• [Instructions to follow] Restate each of the lines given below, word for word.
Listed records Block Start
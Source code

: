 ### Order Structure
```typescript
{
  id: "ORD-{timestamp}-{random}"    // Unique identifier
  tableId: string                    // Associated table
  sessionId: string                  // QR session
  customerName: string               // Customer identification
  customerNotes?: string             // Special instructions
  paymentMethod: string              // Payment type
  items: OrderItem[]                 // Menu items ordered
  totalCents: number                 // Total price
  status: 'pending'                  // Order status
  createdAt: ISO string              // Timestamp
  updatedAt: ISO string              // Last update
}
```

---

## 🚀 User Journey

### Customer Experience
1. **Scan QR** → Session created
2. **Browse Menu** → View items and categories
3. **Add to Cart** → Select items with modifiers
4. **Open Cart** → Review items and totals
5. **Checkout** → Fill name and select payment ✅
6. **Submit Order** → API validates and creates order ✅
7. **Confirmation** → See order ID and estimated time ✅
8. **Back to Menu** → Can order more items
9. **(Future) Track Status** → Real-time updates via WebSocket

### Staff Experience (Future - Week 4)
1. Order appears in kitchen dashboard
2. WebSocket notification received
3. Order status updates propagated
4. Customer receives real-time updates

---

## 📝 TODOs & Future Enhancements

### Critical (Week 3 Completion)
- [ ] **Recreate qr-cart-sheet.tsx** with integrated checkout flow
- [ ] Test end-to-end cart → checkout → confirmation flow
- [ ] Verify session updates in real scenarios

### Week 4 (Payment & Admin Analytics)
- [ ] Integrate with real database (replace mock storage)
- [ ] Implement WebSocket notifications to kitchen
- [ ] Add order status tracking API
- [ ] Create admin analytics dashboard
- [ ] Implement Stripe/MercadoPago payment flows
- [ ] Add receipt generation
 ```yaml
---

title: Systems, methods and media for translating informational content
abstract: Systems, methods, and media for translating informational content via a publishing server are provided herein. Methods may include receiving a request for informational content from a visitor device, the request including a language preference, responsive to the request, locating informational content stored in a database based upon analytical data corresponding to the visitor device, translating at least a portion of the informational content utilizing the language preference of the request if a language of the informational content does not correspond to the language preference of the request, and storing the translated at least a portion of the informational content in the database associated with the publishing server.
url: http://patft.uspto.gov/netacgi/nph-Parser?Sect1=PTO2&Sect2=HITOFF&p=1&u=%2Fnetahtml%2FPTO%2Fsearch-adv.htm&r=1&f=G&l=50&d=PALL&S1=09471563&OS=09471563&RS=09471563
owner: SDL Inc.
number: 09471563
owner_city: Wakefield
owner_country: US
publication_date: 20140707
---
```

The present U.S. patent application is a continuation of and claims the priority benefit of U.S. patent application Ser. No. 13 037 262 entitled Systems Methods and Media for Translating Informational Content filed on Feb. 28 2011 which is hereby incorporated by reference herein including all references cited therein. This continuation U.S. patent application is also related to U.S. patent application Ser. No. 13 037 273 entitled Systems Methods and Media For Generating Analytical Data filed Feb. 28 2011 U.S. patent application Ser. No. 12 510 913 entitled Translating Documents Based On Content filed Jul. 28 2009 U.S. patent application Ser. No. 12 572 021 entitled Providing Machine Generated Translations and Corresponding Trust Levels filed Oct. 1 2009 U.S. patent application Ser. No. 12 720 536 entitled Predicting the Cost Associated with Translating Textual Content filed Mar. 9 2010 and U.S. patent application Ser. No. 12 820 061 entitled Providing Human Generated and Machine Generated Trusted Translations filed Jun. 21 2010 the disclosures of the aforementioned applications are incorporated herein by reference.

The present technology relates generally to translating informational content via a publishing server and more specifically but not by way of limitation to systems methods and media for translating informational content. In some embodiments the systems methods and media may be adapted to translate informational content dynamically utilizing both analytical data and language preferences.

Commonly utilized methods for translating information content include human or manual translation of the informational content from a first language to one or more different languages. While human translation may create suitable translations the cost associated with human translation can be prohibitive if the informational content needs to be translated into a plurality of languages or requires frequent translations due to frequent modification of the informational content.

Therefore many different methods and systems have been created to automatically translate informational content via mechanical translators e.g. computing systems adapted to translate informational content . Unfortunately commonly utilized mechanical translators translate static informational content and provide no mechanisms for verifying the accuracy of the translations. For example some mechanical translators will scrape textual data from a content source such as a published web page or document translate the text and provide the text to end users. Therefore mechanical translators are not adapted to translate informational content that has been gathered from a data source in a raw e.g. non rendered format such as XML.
Listed records Block End
• [The completed task]
Source code

: ### Order Structure
```typescript
{
  id: "ORD-{timestamp}-{random}"    // Unique identifier
  tableId: string                    // Associated table
  sessionId: string                  // QR session
  customerName: string               // Customer identification
  customerNotes?: string             // Special instructions
  paymentMethod: string              // Payment type
  items: OrderItem[]                 // Menu items ordered
  totalCents: number                 // Total price
  status: 'pending'                  // Order status
  createdAt: ISO string              // Timestamp
  updatedAt: ISO string              // Last update
}
```

---

## 🚀 User Journey

### Customer Experience
1. **Scan QR** → Session created
2. **Browse Menu** → View items and categories
3. **Add to Cart** → Select items with modifiers
4. **Open Cart** → Review items and totals
5. **Checkout** → Fill name and select payment ✅
6. **Submit Order** → API validates and creates order ✅
7. **Confirmation** → See order ID and estimated time ✅
8. **Back to Menu** → Can order more items
9. **(Future) Track Status** → Real-time updates via WebSocket

### Staff Experience (Future - Week 4)
1. Order appears in kitchen dashboard
2. WebSocket notification received
3. Order status updates propagated
4. Customer receives real-time updates

---

## 📝 TODOs & Future Enhancements

### Critical (Week 3 Completion)
- [ ] **Recreate qr-cart-sheet.tsx** with integrated checkout flow
- [ ] Test end-to-end cart → checkout → confirmation flow
- [ ] Verify session updates in real scenarios

### Week 4 (Payment & Admin Analytics)
- [ ] Integrate with real database (replace mock storage)
- [ ] Implement WebSocket notifications to kitchen
- [ ] Add order status tracking API
- [ ] Create admin analytics dashboard
- [ ] Implement Stripe/MercadoPago payment flows
- [ ] Add receipt generation
 ```yaml
---

title: Systems, methods and media for translating informational content
abstract: Systems, methods, and media for translating informational content via a publishing server are provided herein. Methods may include receiving a request for informational content from a visitor device, the request including a language preference, responsive to the request, locating informational content stored in a database based upon analytical data corresponding to the visitor device, translating at least a portion of the informational content utilizing the language preference of the request if a language of the informational content does not correspond to the language preference of the request, and storing the translated at least a portion of the informational content in the database associated with the publishing server.
url: http://patft.uspto.gov/netacgi/nph-Parser?Sect1=PTO2&Sect2=HITOFF&p=1&u=%2Fnetahtml%2FPTO%2Fsearch-adv.htm&r=1&f=G&l=50&d=PALL&S1=09471563&OS=09471563&RS=09471563
owner: SDL Inc.
number: 09471563
owner_city: Wakefield
owner_country: US
publication_date: 20140707
---
```

The present U.S. patent application is a continuation of and claims the priority benefit of U.S. patent application Ser. No. 13 037 262 entitled Systems Methods and Media for Translating Informational Content filed on Feb. 28 2011 which is hereby incorporated by reference herein including all references cited therein. This continuation U.S. patent application is also related to U.S. patent application Ser. No. 13 037 273 entitled Systems Methods and Media For Generating Analytical Data filed Feb. 28 2011 U.S. patent application Ser. No. 12 510 913 entitled Translating Documents Based On Content filed Jul. 28 2009 U.S. patent application Ser. No. 12 572 021 entitled Providing Machine Generated Translations and Corresponding Trust Levels filed Oct. 1 2009 U.S. patent application Ser. No. 12 720 536 entitled Predicting the Cost Associated with Translating Textual Content filed Mar. 9 2010 and U.S. patent application Ser. No. 12 820 061 entitled Providing Human Generated and Machine Generated Trusted Translations filed Jun. 21 2010 the disclosures of the aforementioned applications are incorporated herein by reference.

The present technology relates generally to translating informational content via a publishing server and more specifically but not by way of limitation to systems methods and media for translating informational content. In some embodiments the systems methods and media may be adapted to translate informational content dynamically utilizing both analytical data and language preferences.

Commonly utilized methods for translating information content include human or manual translation of the informational content from a first language to one or more different languages. While human translation may create suitable translations the cost associated with human translation can be prohibitive if the informational content needs to be translated into a plurality of languages or requires frequent translations due to frequent modification of the informational content.

Therefore many different methods and systems have been created to automatically translate informational content via mechanical translators e.g. computing systems adapted to translate informational content . Unfortunately commonly utilized mechanical translators translate static informational content and provide no mechanisms for verifying the accuracy of the translations. For example some mechanical translators will scrape textual data from a content source such as a published web page or document translate the text and provide the text to end users. Therefore mechanical translators are not adapted to translate informational content that has been gathered from a data source in a raw e.g. non rendered format such as XML.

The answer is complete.